Schnack, with cinematographer Wyatt Troll, compiles a rich collection of expressionist video of the three cities where Kurt Cobain became, well, Kurt Cobain. The film begins with its images of Aberdeen, Washington where he is born to a nurturing mother and an uncaring lumberyard worker father. (The images of the lumber industry play prominent through the first third of the film.) The interviews follow the loose chronology of Cobain’s life: his childhood, his need and desire to fit in during his adolescence, the aimlessness of his teens. As the beautiful photographic imagery moves to Olympia, then Seattle, Kurt’s story progresses through his interest in music and its influences on him, from David Bowie to Iggy Pop to Scratch Acid. Their music (and that of other rock and R&B stars such as Arlo Guthrie, Queen, Cheap Trick, Leadbelly, Bruce Springsteen and Creedance Clearwater Revival) accompanies music vid-style montages and stills that blend quite nicely with the familiar tunes.
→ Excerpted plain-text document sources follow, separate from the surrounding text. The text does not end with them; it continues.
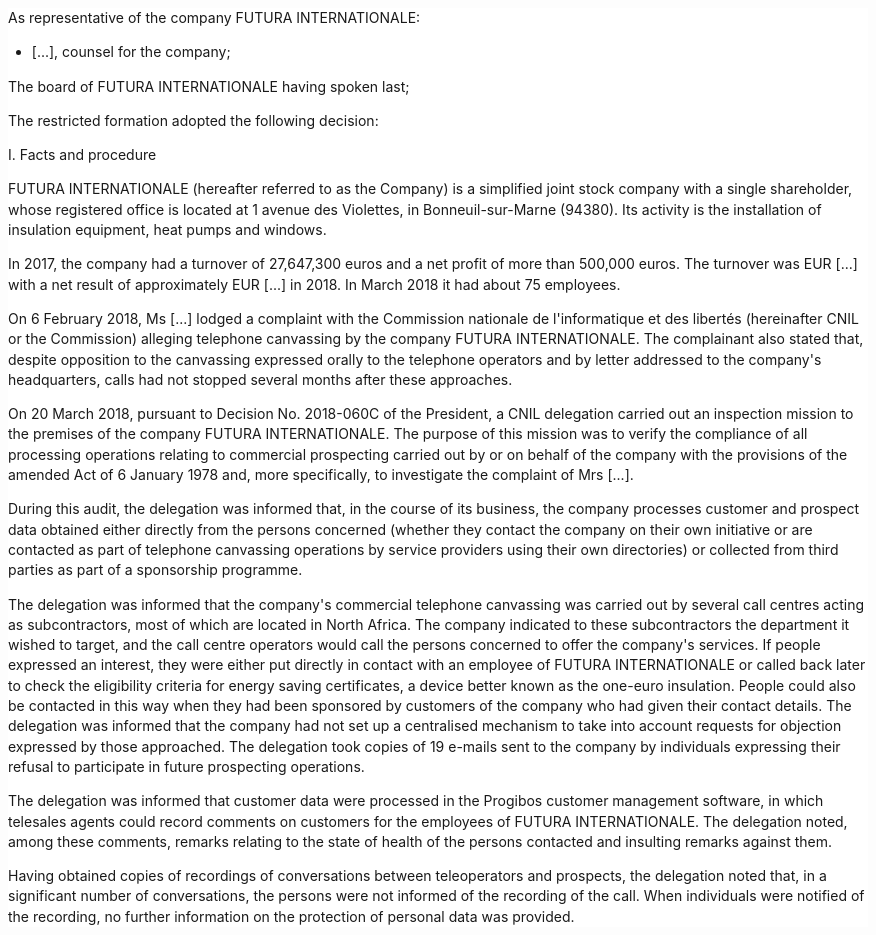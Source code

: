 As representative of the company FUTURA INTERNATIONALE:

- \[...\], counsel for the company;

The board of FUTURA INTERNATIONALE having spoken last;

The restricted formation adopted the following decision:

I. Facts and procedure

FUTURA INTERNATIONALE (hereafter referred to as the Company) is a simplified joint stock company with a single shareholder, whose registered office is located at 1 avenue des Violettes, in Bonneuil-sur-Marne (94380). Its activity is the installation of insulation equipment, heat pumps and windows.

In 2017, the company had a turnover of 27,647,300 euros and a net profit of more than 500,000 euros. The turnover was EUR \[...\] with a net result of approximately EUR \[...\] in 2018. In March 2018 it had about 75 employees.

On 6 February 2018, Ms \[...\] lodged a complaint with the Commission nationale de l'informatique et des libertés (hereinafter CNIL or the Commission) alleging telephone canvassing by the company FUTURA INTERNATIONALE. The complainant also stated that, despite opposition to the canvassing expressed orally to the telephone operators and by letter addressed to the company's headquarters, calls had not stopped several months after these approaches.

On 20 March 2018, pursuant to Decision No. 2018-060C of the President, a CNIL delegation carried out an inspection mission to the premises of the company FUTURA INTERNATIONALE. The purpose of this mission was to verify the compliance of all processing operations relating to commercial prospecting carried out by or on behalf of the company with the provisions of the amended Act of 6 January 1978 and, more specifically, to investigate the complaint of Mrs \[...\].

During this audit, the delegation was informed that, in the course of its business, the company processes customer and prospect data obtained either directly from the persons concerned (whether they contact the company on their own initiative or are contacted as part of telephone canvassing operations by service providers using their own directories) or collected from third parties as part of a sponsorship programme.

The delegation was informed that the company's commercial telephone canvassing was carried out by several call centres acting as subcontractors, most of which are located in North Africa. The company indicated to these subcontractors the department it wished to target, and the call centre operators would call the persons concerned to offer the company's services. If people expressed an interest, they were either put directly in contact with an employee of FUTURA INTERNATIONALE or called back later to check the eligibility criteria for energy saving certificates, a device better known as the one-euro insulation. People could also be contacted in this way when they had been sponsored by customers of the company who had given their contact details. The delegation was informed that the company had not set up a centralised mechanism to take into account requests for objection expressed by those approached. The delegation took copies of 19 e-mails sent to the company by individuals expressing their refusal to participate in future prospecting operations.

The delegation was informed that customer data were processed in the Progibos customer management software, in which telesales agents could record comments on customers for the employees of FUTURA INTERNATIONALE. The delegation noted, among these comments, remarks relating to the state of health of the persons contacted and insulting remarks against them.

Having obtained copies of recordings of conversations between teleoperators and prospects, the delegation noted that, in a significant number of conversations, the persons were not informed of the recording of the call. When individuals were notified of the recording, no further information on the protection of personal data was provided.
The interviews with Cobain are also given the music video treatment, with archival footage and shots from the time when he was being influenced by, and influencing, the music – plus the day-to-day images of life in the two cities. Al Schnack does justice in telling us about Kurt Cobain’s life through the musician's own words. Cobain talks about the difficulties of growing up in a divorced home where his problematic nature was tamed with Ritalin and sedatives; the music that influenced him; his passion to play his music and the cost to it that fame paid; his marriage to Courtney Love and its tribulations; the birth of his daughter; and, his constant bout with stomach pain and his fall into addiction to morphine and heroin. Kurt Cobain never lived to see his 28th year on earth. His life ended in an apparent suicide – a gunshot wound to the head – so, as with Hendrix, Joplin and Morrison, we will never know if Cobain had reached his full potential or was destined for greater things in his music. “About a Son” is a tightly woven documentary with a terrific, interesting subject that is handled deftly by the filmmakers. The unique style of the film makes it a music and art house fan’s must and, if you are a fan of Kurt Cobain, yours too.